→ Task description
The answer must be every line from the entries below that includes "Taking".

→ Records for this exercise
* * *
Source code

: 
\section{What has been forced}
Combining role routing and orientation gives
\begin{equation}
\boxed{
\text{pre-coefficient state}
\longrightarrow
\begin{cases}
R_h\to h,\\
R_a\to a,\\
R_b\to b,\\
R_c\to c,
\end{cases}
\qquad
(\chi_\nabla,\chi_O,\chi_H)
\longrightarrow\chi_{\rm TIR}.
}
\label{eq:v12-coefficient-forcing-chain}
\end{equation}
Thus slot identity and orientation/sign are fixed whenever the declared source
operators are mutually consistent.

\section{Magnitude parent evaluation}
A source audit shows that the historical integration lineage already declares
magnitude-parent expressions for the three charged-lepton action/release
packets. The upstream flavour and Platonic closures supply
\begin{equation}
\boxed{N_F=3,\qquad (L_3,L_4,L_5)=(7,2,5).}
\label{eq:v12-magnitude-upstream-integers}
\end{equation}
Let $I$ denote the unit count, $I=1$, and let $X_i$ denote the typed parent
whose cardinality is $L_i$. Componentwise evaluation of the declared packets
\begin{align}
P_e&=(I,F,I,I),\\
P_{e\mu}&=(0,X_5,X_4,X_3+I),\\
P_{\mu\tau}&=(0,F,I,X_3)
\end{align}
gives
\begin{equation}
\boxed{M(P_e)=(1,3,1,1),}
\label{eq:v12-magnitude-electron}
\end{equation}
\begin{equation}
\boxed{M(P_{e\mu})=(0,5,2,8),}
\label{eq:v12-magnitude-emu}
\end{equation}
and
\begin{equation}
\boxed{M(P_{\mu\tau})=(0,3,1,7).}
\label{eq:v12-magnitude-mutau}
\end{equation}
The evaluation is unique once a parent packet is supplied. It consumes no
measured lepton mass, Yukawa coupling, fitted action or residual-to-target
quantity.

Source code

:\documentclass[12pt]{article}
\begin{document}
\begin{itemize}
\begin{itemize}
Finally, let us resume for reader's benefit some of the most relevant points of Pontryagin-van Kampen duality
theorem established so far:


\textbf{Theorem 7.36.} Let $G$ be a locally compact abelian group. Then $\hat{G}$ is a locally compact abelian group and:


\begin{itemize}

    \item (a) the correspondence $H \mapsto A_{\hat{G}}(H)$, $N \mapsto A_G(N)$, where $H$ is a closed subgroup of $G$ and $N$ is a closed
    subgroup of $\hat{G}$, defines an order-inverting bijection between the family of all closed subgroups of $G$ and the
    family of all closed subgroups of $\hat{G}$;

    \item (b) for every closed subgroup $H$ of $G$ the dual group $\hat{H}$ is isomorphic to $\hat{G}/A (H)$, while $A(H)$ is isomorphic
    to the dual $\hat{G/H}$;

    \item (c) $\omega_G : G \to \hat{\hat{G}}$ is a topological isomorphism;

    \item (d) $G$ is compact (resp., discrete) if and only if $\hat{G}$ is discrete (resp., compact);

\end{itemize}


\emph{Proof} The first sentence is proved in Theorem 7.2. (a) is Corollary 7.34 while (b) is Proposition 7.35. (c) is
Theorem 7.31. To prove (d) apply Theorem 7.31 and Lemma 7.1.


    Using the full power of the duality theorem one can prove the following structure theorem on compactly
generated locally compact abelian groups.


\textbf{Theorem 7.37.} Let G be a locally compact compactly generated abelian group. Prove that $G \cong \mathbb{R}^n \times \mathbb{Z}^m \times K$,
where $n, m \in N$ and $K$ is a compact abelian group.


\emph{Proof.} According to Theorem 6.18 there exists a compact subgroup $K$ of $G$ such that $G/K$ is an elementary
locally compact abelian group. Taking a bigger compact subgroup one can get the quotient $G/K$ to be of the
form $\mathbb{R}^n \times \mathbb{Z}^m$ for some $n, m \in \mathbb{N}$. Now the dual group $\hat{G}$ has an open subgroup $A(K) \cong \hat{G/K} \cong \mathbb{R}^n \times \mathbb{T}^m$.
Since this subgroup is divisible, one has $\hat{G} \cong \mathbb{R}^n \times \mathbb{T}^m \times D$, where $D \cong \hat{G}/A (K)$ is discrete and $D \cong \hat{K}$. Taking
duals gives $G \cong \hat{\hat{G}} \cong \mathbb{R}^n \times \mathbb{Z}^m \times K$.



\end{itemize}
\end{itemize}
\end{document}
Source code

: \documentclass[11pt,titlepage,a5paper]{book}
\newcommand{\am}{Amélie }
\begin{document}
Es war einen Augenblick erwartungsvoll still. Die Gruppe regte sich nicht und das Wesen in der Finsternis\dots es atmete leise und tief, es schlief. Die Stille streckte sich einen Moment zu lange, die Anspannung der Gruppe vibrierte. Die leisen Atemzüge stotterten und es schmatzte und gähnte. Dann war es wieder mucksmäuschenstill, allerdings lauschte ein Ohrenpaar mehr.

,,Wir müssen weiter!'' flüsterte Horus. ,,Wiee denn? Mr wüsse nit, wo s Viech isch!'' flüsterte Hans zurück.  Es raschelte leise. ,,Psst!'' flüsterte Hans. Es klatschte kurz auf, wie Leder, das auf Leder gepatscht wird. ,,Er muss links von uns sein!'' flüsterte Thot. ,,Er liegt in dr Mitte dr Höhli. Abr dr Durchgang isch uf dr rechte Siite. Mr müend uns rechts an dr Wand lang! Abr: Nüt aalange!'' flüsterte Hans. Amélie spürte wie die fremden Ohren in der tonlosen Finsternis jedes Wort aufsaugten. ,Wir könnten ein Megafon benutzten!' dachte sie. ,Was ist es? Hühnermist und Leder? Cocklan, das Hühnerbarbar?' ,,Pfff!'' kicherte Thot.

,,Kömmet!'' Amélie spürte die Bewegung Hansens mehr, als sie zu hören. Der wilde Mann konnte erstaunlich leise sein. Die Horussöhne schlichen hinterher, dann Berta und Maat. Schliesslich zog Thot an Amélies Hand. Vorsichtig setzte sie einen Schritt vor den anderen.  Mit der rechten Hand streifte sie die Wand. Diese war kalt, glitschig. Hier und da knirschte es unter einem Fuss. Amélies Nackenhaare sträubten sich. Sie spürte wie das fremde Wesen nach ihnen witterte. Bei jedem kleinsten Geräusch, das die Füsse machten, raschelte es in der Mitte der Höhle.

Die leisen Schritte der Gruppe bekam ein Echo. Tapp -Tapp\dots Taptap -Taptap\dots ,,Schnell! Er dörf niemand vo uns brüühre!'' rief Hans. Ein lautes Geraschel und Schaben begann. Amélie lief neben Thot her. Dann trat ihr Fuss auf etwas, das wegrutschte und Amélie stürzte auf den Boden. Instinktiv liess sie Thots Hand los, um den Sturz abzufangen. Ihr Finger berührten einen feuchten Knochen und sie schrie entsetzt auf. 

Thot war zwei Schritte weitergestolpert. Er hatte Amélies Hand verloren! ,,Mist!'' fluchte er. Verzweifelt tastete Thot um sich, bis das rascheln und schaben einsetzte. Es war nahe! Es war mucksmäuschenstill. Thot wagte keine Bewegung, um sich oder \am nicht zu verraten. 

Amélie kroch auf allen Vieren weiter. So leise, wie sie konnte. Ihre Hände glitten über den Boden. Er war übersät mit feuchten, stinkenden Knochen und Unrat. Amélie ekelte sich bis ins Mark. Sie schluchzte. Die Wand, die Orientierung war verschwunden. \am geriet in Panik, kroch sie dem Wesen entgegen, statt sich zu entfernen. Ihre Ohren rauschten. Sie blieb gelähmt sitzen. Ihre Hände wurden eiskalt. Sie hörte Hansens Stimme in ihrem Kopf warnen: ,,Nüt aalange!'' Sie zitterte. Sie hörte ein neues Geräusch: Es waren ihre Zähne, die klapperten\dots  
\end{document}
* * *
→ Result of this exercise
locally compact abelian group. Taking a bigger compact subgroup one can get the quotient $G/K$ to be of the
Since this subgroup is divisible, one has $\hat{G} \cong \mathbb{R}^n \times \mathbb{T}^m \times D$, where $D \cong \hat{G}/A (K)$ is discrete and $D \cong \hat{K}$. Taking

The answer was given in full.